9.10-9.55 Uhr: So geht Schule! Die Jugendlichen sind noch genügend still, um zuzuhören. Gleichzeitig erwacht ihre Schaffenskraft. Auf Fragen der Lehrperson gehen etliche Hände in die Höhe; Livia stellt eine interessante Frage; Amalia und Linda gleiten hochkonzentriert durch die Übungen; sogar Gruppenarbeiten funktionieren plötzlich! Es ist die Sternstunde der Didaktik: Endlich kann man mit den Jugendlichen das tun, was man an der Pädagogischen Hochschule gelernt hat.

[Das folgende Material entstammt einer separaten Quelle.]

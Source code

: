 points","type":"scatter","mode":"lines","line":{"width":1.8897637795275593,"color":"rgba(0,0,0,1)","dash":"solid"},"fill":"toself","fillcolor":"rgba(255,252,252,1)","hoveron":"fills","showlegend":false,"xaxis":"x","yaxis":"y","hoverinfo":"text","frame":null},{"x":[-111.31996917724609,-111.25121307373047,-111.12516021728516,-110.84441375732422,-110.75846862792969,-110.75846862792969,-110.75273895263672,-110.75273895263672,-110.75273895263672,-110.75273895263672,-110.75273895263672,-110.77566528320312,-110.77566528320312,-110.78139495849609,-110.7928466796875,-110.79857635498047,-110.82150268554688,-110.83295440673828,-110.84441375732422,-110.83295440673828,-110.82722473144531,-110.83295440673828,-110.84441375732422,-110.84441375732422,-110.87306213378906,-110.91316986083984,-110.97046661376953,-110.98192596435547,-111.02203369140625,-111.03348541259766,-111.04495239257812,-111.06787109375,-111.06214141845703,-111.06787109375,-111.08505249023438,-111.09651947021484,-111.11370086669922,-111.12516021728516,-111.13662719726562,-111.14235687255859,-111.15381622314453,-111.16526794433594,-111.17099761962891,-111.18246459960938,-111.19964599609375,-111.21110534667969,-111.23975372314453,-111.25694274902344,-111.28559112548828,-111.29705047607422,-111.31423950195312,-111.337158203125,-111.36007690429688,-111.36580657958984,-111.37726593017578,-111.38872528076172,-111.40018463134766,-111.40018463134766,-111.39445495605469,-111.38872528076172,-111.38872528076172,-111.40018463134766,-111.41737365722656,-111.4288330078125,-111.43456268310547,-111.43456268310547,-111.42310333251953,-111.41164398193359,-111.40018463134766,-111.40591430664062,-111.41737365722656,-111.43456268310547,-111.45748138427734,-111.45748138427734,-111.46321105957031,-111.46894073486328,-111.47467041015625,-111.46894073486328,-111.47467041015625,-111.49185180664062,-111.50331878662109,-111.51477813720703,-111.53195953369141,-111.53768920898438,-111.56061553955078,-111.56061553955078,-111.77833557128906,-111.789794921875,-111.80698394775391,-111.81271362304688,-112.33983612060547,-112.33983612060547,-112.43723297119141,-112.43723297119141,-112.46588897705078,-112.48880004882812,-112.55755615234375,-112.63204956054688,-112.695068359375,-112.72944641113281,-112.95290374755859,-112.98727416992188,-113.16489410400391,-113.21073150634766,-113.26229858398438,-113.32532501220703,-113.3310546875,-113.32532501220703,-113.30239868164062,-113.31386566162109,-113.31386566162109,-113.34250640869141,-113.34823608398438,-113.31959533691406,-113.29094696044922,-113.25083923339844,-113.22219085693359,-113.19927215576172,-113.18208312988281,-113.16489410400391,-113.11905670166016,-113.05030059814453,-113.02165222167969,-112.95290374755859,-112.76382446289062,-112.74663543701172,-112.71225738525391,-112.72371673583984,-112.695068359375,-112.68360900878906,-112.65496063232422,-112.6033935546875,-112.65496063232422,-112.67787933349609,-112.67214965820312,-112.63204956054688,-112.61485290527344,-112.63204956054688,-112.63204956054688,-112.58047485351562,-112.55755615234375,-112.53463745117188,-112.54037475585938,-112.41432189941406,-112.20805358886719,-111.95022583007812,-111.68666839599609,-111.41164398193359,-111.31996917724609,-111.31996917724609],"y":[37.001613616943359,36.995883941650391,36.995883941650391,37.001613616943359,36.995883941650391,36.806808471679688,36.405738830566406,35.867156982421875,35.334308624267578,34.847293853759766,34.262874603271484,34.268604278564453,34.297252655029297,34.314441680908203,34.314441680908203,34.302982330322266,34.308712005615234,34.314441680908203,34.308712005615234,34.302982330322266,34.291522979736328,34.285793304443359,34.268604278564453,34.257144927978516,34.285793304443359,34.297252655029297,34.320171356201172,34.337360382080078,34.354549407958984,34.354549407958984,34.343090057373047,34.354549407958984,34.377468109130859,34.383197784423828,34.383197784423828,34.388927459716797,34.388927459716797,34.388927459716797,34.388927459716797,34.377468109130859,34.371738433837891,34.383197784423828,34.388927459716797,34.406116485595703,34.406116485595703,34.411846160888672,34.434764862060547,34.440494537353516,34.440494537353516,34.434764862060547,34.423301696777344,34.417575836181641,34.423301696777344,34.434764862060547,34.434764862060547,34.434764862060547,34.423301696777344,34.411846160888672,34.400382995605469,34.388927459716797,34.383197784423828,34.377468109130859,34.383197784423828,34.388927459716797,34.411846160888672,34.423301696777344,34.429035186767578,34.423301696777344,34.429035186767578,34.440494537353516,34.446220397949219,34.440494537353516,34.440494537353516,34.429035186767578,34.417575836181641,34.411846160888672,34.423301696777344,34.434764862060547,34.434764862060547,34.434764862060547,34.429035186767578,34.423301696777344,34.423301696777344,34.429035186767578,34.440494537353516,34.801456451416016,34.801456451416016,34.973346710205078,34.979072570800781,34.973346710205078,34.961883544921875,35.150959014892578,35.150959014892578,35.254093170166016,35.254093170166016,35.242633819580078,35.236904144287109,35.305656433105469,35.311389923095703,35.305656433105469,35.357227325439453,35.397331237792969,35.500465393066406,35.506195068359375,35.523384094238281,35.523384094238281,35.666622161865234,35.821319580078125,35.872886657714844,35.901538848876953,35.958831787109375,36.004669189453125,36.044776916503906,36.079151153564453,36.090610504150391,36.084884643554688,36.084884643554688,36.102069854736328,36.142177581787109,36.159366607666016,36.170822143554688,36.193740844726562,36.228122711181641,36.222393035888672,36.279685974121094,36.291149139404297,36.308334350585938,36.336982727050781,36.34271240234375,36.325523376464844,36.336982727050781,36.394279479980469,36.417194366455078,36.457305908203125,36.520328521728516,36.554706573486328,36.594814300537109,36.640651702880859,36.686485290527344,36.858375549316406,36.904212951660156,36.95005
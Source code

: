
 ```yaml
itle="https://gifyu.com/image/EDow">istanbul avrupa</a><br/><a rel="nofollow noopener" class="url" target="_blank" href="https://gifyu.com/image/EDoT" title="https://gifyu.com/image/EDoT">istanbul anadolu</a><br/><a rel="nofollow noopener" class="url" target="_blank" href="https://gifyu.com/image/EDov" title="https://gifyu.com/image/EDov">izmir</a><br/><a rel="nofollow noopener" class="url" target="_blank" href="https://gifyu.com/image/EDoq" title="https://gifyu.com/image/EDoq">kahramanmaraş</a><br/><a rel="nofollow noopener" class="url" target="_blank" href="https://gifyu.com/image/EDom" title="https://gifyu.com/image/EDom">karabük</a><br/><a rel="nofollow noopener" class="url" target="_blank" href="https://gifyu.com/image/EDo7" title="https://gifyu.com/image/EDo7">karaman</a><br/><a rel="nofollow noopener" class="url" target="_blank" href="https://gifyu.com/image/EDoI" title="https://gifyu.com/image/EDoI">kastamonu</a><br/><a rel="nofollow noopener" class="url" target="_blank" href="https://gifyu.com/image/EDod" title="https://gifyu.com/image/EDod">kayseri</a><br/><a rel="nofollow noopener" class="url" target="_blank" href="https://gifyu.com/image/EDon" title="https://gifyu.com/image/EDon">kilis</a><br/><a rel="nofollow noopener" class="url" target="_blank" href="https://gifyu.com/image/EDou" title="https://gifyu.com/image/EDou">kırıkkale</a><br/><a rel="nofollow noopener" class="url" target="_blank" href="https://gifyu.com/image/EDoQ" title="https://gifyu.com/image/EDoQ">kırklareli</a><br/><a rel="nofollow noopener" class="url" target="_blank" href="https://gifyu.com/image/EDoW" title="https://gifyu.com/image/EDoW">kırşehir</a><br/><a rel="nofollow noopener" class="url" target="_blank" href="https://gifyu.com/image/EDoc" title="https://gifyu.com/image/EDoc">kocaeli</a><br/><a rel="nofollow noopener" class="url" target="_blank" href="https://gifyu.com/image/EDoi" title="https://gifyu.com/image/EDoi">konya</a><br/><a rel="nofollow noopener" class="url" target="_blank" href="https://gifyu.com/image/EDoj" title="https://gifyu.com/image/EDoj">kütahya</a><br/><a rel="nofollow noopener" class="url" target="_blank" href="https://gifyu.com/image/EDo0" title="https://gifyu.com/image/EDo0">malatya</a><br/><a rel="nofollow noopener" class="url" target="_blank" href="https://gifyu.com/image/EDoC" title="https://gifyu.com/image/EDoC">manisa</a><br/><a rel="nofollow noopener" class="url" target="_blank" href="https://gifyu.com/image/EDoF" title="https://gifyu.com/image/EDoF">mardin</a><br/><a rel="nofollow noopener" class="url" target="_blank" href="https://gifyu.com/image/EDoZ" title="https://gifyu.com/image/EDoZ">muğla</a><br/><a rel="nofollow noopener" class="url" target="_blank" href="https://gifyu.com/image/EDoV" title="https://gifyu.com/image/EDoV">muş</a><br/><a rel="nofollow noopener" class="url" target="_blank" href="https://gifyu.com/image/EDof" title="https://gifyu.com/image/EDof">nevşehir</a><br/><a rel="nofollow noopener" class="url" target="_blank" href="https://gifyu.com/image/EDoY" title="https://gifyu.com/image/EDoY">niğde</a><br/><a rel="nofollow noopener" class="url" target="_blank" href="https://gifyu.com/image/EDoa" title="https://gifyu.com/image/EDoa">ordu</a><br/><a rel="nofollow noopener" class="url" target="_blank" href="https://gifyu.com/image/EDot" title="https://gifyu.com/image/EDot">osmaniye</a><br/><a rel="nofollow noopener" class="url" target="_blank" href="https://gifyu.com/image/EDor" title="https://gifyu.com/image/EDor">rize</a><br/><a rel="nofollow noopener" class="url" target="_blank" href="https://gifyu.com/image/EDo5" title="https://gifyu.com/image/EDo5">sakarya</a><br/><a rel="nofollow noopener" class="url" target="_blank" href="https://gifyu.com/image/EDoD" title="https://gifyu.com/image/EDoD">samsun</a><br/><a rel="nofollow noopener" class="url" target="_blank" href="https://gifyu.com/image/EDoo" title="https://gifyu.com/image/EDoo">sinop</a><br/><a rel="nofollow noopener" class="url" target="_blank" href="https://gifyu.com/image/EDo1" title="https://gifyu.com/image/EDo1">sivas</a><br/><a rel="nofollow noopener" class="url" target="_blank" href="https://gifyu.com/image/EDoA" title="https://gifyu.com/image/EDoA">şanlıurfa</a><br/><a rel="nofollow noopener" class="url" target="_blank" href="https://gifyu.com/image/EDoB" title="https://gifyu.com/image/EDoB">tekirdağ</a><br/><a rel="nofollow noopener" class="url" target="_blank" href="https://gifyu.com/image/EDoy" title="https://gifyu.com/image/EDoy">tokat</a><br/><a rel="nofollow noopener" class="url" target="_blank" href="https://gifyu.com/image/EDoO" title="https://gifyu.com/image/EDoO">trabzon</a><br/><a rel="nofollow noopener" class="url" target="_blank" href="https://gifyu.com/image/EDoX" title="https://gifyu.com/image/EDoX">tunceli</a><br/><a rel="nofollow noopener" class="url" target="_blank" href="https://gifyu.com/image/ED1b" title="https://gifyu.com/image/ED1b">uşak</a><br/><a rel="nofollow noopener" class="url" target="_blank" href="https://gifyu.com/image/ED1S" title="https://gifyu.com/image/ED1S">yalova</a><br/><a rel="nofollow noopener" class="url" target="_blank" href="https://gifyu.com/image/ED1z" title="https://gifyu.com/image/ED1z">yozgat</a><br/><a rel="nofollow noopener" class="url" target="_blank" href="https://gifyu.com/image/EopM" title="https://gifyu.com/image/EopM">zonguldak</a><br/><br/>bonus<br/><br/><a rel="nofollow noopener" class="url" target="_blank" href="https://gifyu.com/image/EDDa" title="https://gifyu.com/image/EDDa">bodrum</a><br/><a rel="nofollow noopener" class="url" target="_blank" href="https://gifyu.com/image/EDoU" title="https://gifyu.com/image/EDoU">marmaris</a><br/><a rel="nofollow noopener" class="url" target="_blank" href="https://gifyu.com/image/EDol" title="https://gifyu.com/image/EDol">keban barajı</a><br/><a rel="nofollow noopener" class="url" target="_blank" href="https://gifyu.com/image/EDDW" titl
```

11.05-11.50 Uhr: Ist es der Hunger? Oder die ersten Ermüdungserscheinungen? Fakt ist: Die fünfte Lektion ist bei Lehrpersonen wenig beliebt. Der Blick der Jugendlichen richtet sich immer öfters auf die Uhr. Man glaubt, die Mägen knurren zu hören – wenn es denn nicht sein eigener ist. Der Geräuschpegel ist deutlich gestiegen. Amalia und Linda haben in ihren Quasselmodus gefunden, Julian und Irman rutschen unruhig auf ihren Stühlen umher, Janis versucht sich mit Scherzen im Plenum. Kurz: Die Konzentration hat nachgelassen; vieles muss man zwei-, dreimal erklären. Der Unterrichtsfluss ist weg. Es ist höchste Zeit für eine Mittagspause.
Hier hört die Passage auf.